Cortical spreading depression induces proinflammatory cytokine gene expression in the rat brain.

Cortical spreading depression (CSD) is characterized by reversible neuronal dysfunction in the absence of cell death. Preconditioning by CSD induces tolerance against subsequent lethal ischemia. In this study, we used quantitative reverse transcriptase-polymerase chain reaction and immunocytochemistry to analyze proinflammatory cytokine expression after CSD induced by topical application of potassium chloride (KCl) to the cortical surface of rat brains.

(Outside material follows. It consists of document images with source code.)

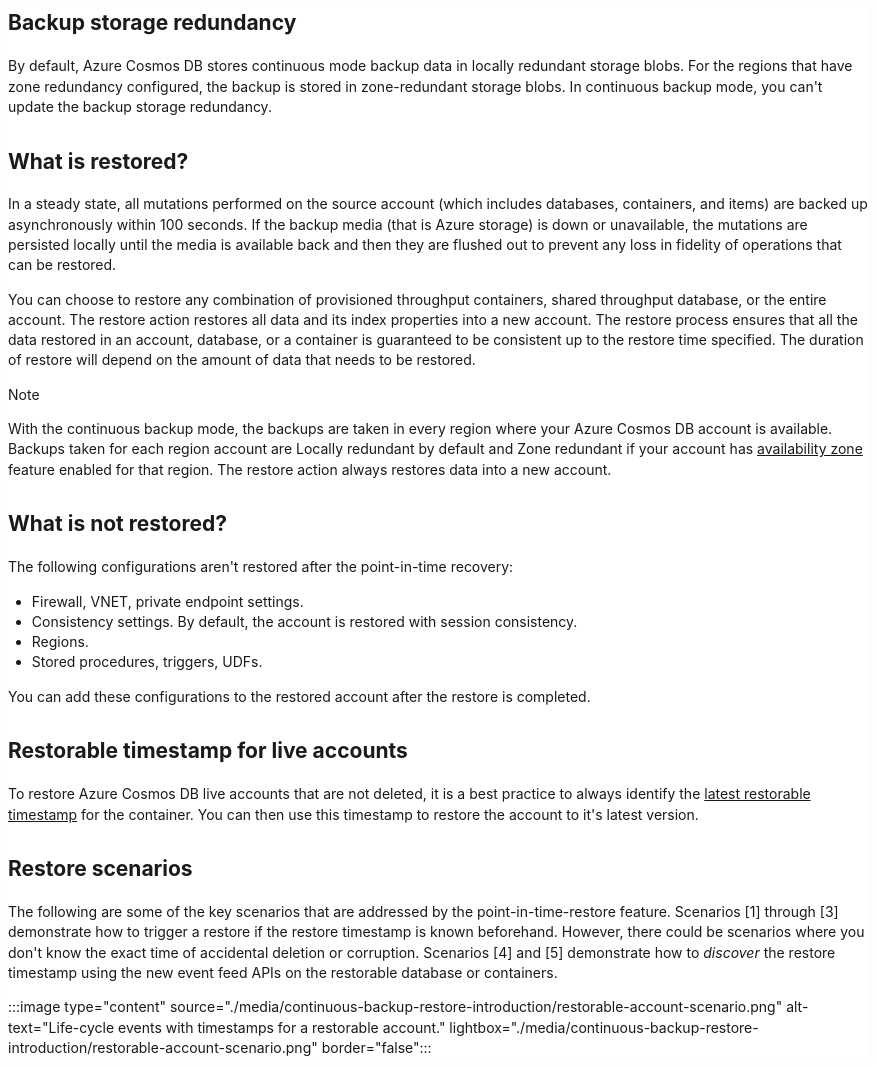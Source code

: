## Backup storage redundancy

By default, Azure Cosmos DB stores continuous mode backup data in locally redundant storage blobs. For the regions that have zone redundancy configured, the backup is stored in zone-redundant storage blobs. In continuous backup mode, you can't update the backup storage redundancy.

## What is restored?

In a steady state, all mutations performed on the source account (which includes databases, containers, and items) are backed up asynchronously within 100 seconds. If the backup media (that is Azure storage) is down or unavailable, the mutations are persisted locally until the media is available back and then they are flushed out to prevent any loss in fidelity of operations that can be restored.

You can choose to restore any combination of provisioned throughput containers, shared throughput database, or the entire account. The restore action restores all data and its index properties into a new account. The restore process ensures that all the data restored in an account, database, or a container is guaranteed to be consistent up to the restore time specified. The duration of restore will depend on the amount of data that needs to be restored.

> [!NOTE]
> With the continuous backup mode, the backups are taken in every region where your Azure Cosmos DB account is available. Backups taken for each region account are Locally redundant by default and Zone redundant if your account has [availability zone](/azure/architecture/reliability/architect) feature enabled for that region. The restore action always restores data into a new account.

## What is not restored?

The following configurations aren't restored after the point-in-time recovery:

* Firewall, VNET, private endpoint settings.
* Consistency settings. By default, the account is restored with session consistency.  
* Regions.
* Stored procedures, triggers, UDFs.

You can add these configurations to the restored account after the restore is completed.

## Restorable timestamp for live accounts

To restore Azure Cosmos DB live accounts that are not deleted, it is a best practice to always identify the [latest restorable timestamp](get-latest-restore-timestamp.md) for the container. You can then use this timestamp to restore the account to it's latest version.

## Restore scenarios

The following are some of the key scenarios that are addressed by the point-in-time-restore feature. Scenarios [1] through [3] demonstrate how to trigger a restore if the restore timestamp is known beforehand.
However, there could be scenarios where you don't know the exact time of accidental deletion or corruption. Scenarios [4] and [5] demonstrate how to _discover_ the restore timestamp using the new event feed APIs on the restorable database or containers.

:::image type="content" source="./media/continuous-backup-restore-introduction/restorable-account-scenario.png" alt-text="Life-cycle events with timestamps for a restorable account." lightbox="./media/continuous-backup-restore-introduction/restorable-account-scenario.png" border="false":::
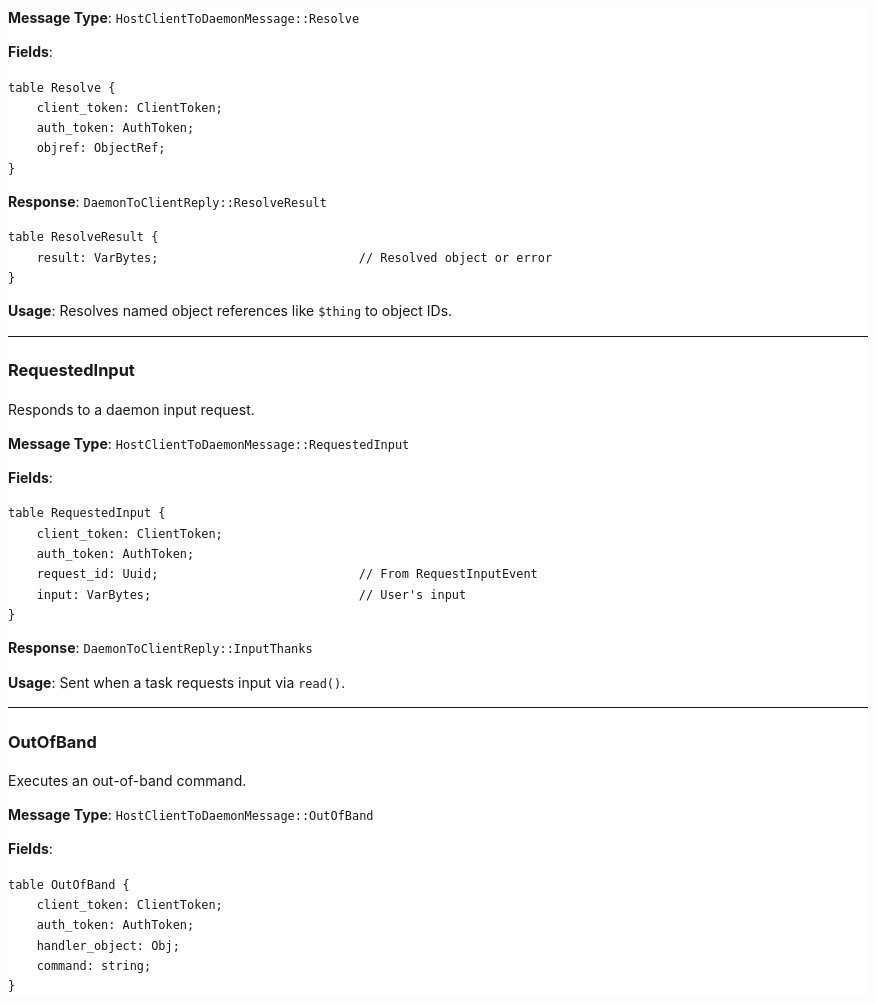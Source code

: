 **Message Type**: `HostClientToDaemonMessage::Resolve`

**Fields**:

```flatbuffers
table Resolve {
    client_token: ClientToken;
    auth_token: AuthToken;
    objref: ObjectRef;
}
```

**Response**: `DaemonToClientReply::ResolveResult`

```flatbuffers
table ResolveResult {
    result: VarBytes;                            // Resolved object or error
}
```

**Usage**: Resolves named object references like `$thing` to object IDs.

---

### RequestedInput

Responds to a daemon input request.

**Message Type**: `HostClientToDaemonMessage::RequestedInput`

**Fields**:

```flatbuffers
table RequestedInput {
    client_token: ClientToken;
    auth_token: AuthToken;
    request_id: Uuid;                            // From RequestInputEvent
    input: VarBytes;                             // User's input
}
```

**Response**: `DaemonToClientReply::InputThanks`

**Usage**: Sent when a task requests input via `read()`.

---

### OutOfBand

Executes an out-of-band command.

**Message Type**: `HostClientToDaemonMessage::OutOfBand`

**Fields**:

```flatbuffers
table OutOfBand {
    client_token: ClientToken;
    auth_token: AuthToken;
    handler_object: Obj;
    command: string;
}
```
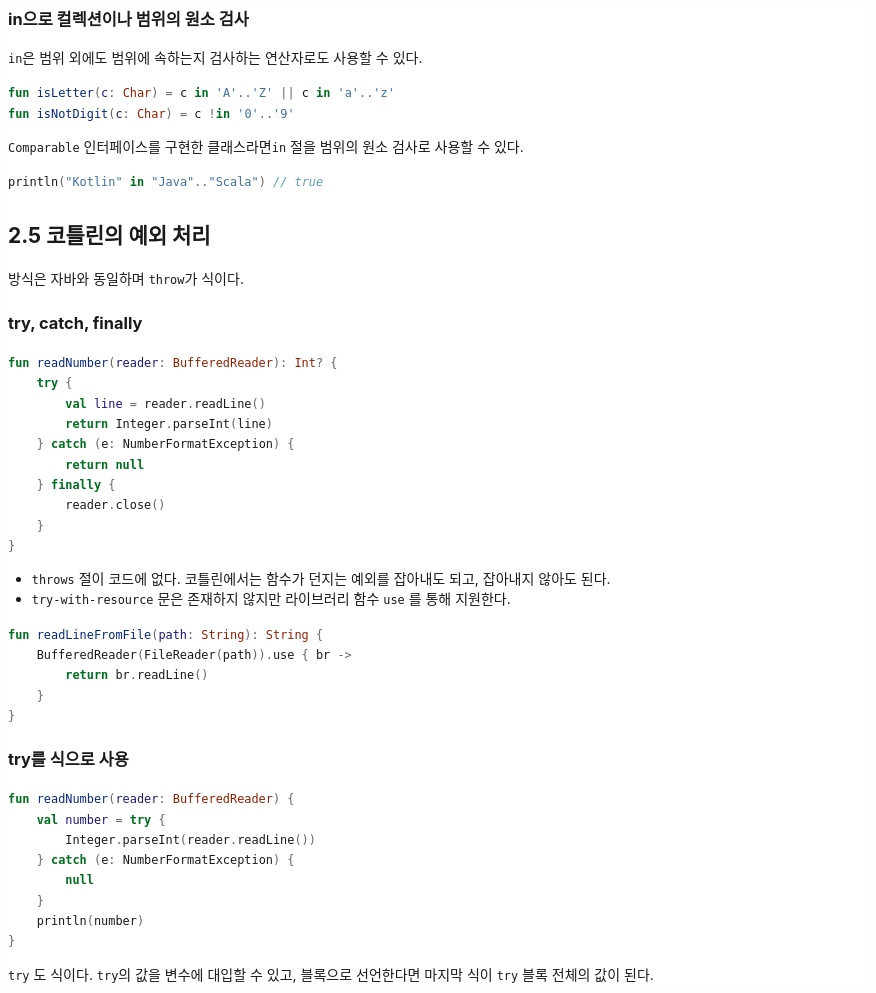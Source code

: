 ### in으로 컬렉션이나 범위의 원소 검사

`in`은 범위 외에도 범위에 속하는지 검사하는 연산자로도 사용할 수 있다.

```kotlin
fun isLetter(c: Char) = c in 'A'..'Z' || c in 'a'..'z'
fun isNotDigit(c: Char) = c !in '0'..'9'
```

`Comparable` 인터페이스를 구현한 클래스라면`in` 절을 범위의 원소 검사로 사용할 수 있다.

```kotlin
println("Kotlin" in "Java".."Scala") // true
```

## 2.5 코틀린의 예외 처리

방식은 자바와 동일하며 `throw`가 식이다.

### try, catch, finally

```kotlin
fun readNumber(reader: BufferedReader): Int? {
	try {
		val line = reader.readLine()
		return Integer.parseInt(line)
	} catch (e: NumberFormatException) {
		return null
	} finally {
		reader.close()
	}
}
```

- `throws` 절이 코드에 없다. 코틀린에서는 함수가 던지는 예외를 잡아내도 되고, 잡아내지 않아도 된다.
- `try-with-resource` 문은 존재하지 않지만 라이브러리 함수 `use` 를 통해 지원한다.

```kotlin
fun readLineFromFile(path: String): String {
    BufferedReader(FileReader(path)).use { br ->
        return br.readLine()
    }
}
```

### try를 식으로 사용

```kotlin
fun readNumber(reader: BufferedReader) {
    val number = try {
        Integer.parseInt(reader.readLine())
    } catch (e: NumberFormatException) {
        null
    }
    println(number)
}
```

`try` 도 식이다. `try`의 값을 변수에 대입할 수 있고, 블록으로 선언한다면 마지막 식이 `try` 블록 전체의 값이 된다.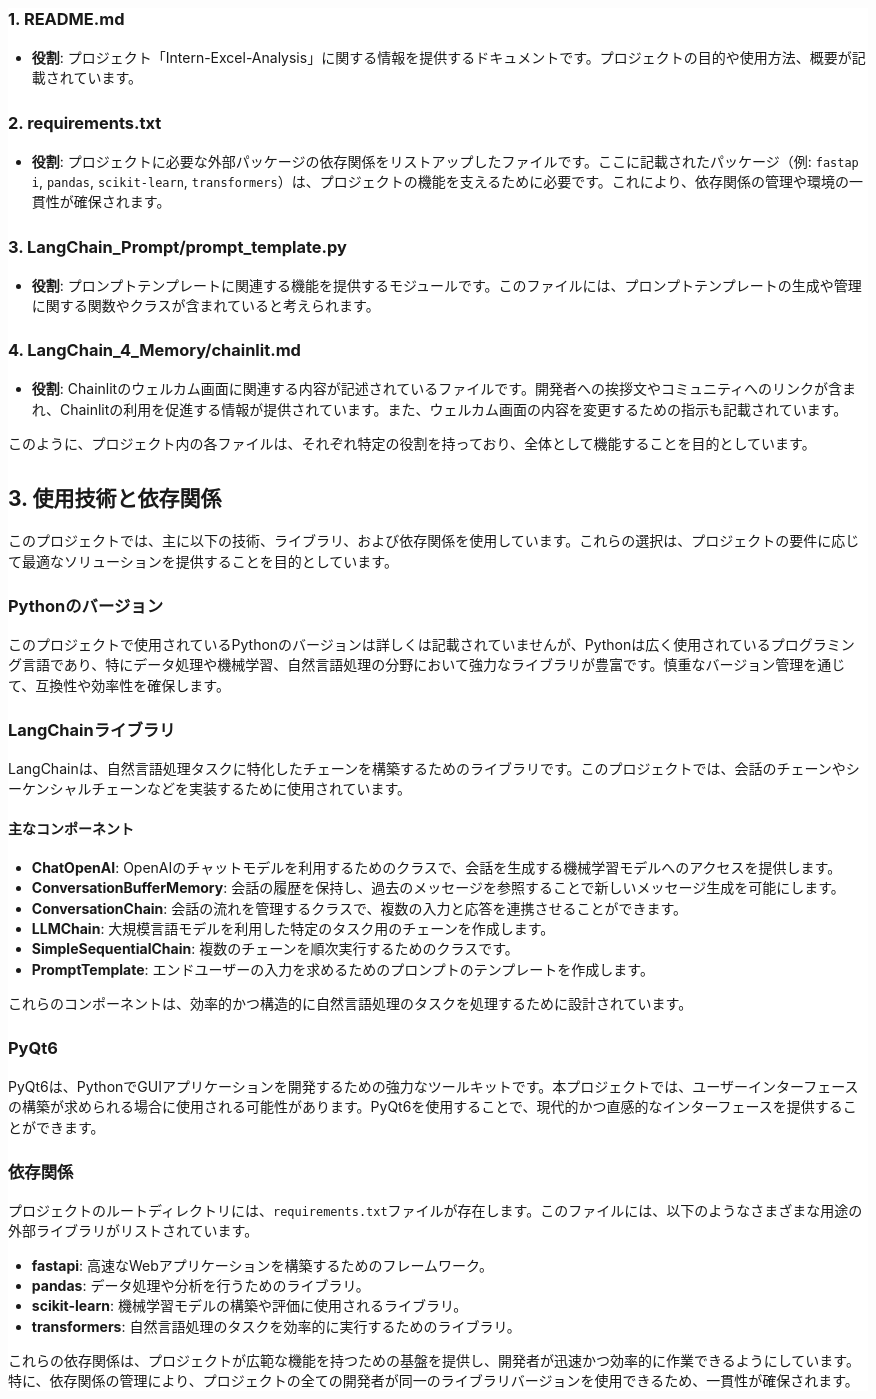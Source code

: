 ### 1. README.md
- **役割**: プロジェクト「Intern-Excel-Analysis」に関する情報を提供するドキュメントです。プロジェクトの目的や使用方法、概要が記載されています。

### 2. requirements.txt
- **役割**: プロジェクトに必要な外部パッケージの依存関係をリストアップしたファイルです。ここに記載されたパッケージ（例: `fastapi`, `pandas`, `scikit-learn`, `transformers`）は、プロジェクトの機能を支えるために必要です。これにより、依存関係の管理や環境の一貫性が確保されます。

### 3. LangChain_Prompt/prompt_template.py
- **役割**: プロンプトテンプレートに関連する機能を提供するモジュールです。このファイルには、プロンプトテンプレートの生成や管理に関する関数やクラスが含まれていると考えられます。

### 4. LangChain_4_Memory/chainlit.md
- **役割**: Chainlitのウェルカム画面に関連する内容が記述されているファイルです。開発者への挨拶文やコミュニティへのリンクが含まれ、Chainlitの利用を促進する情報が提供されています。また、ウェルカム画面の内容を変更するための指示も記載されています。 

このように、プロジェクト内の各ファイルは、それぞれ特定の役割を持っており、全体として機能することを目的としています。

## 3. 使用技術と依存関係


このプロジェクトでは、主に以下の技術、ライブラリ、および依存関係を使用しています。これらの選択は、プロジェクトの要件に応じて最適なソリューションを提供することを目的としています。

### Pythonのバージョン
このプロジェクトで使用されているPythonのバージョンは詳しくは記載されていませんが、Pythonは広く使用されているプログラミング言語であり、特にデータ処理や機械学習、自然言語処理の分野において強力なライブラリが豊富です。慎重なバージョン管理を通じて、互換性や効率性を確保します。

### LangChainライブラリ
LangChainは、自然言語処理タスクに特化したチェーンを構築するためのライブラリです。このプロジェクトでは、会話のチェーンやシーケンシャルチェーンなどを実装するために使用されています。

#### 主なコンポーネント
- **ChatOpenAI**: OpenAIのチャットモデルを利用するためのクラスで、会話を生成する機械学習モデルへのアクセスを提供します。
- **ConversationBufferMemory**: 会話の履歴を保持し、過去のメッセージを参照することで新しいメッセージ生成を可能にします。
- **ConversationChain**: 会話の流れを管理するクラスで、複数の入力と応答を連携させることができます。
- **LLMChain**: 大規模言語モデルを利用した特定のタスク用のチェーンを作成します。
- **SimpleSequentialChain**: 複数のチェーンを順次実行するためのクラスです。
- **PromptTemplate**: エンドユーザーの入力を求めるためのプロンプトのテンプレートを作成します。

これらのコンポーネントは、効率的かつ構造的に自然言語処理のタスクを処理するために設計されています。

### PyQt6
PyQt6は、PythonでGUIアプリケーションを開発するための強力なツールキットです。本プロジェクトでは、ユーザーインターフェースの構築が求められる場合に使用される可能性があります。PyQt6を使用することで、現代的かつ直感的なインターフェースを提供することができます。

### 依存関係
プロジェクトのルートディレクトリには、`requirements.txt`ファイルが存在します。このファイルには、以下のようなさまざまな用途の外部ライブラリがリストされています。

- **fastapi**: 高速なWebアプリケーションを構築するためのフレームワーク。
- **pandas**: データ処理や分析を行うためのライブラリ。
- **scikit-learn**: 機械学習モデルの構築や評価に使用されるライブラリ。
- **transformers**: 自然言語処理のタスクを効率的に実行するためのライブラリ。

これらの依存関係は、プロジェクトが広範な機能を持つための基盤を提供し、開発者が迅速かつ効率的に作業できるようにしています。特に、依存関係の管理により、プロジェクトの全ての開発者が同一のライブラリバージョンを使用できるため、一貫性が確保されます。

Relative to control cortex, we found an increase of tumor necrosis factor-alpha (mean 62-fold, P < 0.001) and interleukin (IL)-1beta (mean 24-fold, P < 0.001) mRNA levels within 4 hours ipsilateral to the site of KCl application. At 16 hours cytokine expression was decreasing toward baseline levels. Ipsilateral cytokine induction was abolished by pretreatment with the noncompetitive N-methyl-d-aspartate antagonist, MK-801. In contrast to focal cortical infarction, cytokine induction in CSD was not accompanied by the expression of inducible nitric oxide synthase mRNA. In immunocytochemical studies, expression of IL-1beta protein was localized to ramified microglia in cortical layers I to III of the ipsilateral hemisphere. Our finding that NMDA receptor signaling without subsequent neuronal cell death is sufficient to induce inflammatory cytokine expression in the brain has basic implications for central nervous system immunoregulation. We postulate that cytokine expression in CSD forms part of a physiologic stress response that contributes to the development of ischemic tolerance in this and other preconditioning paradigms.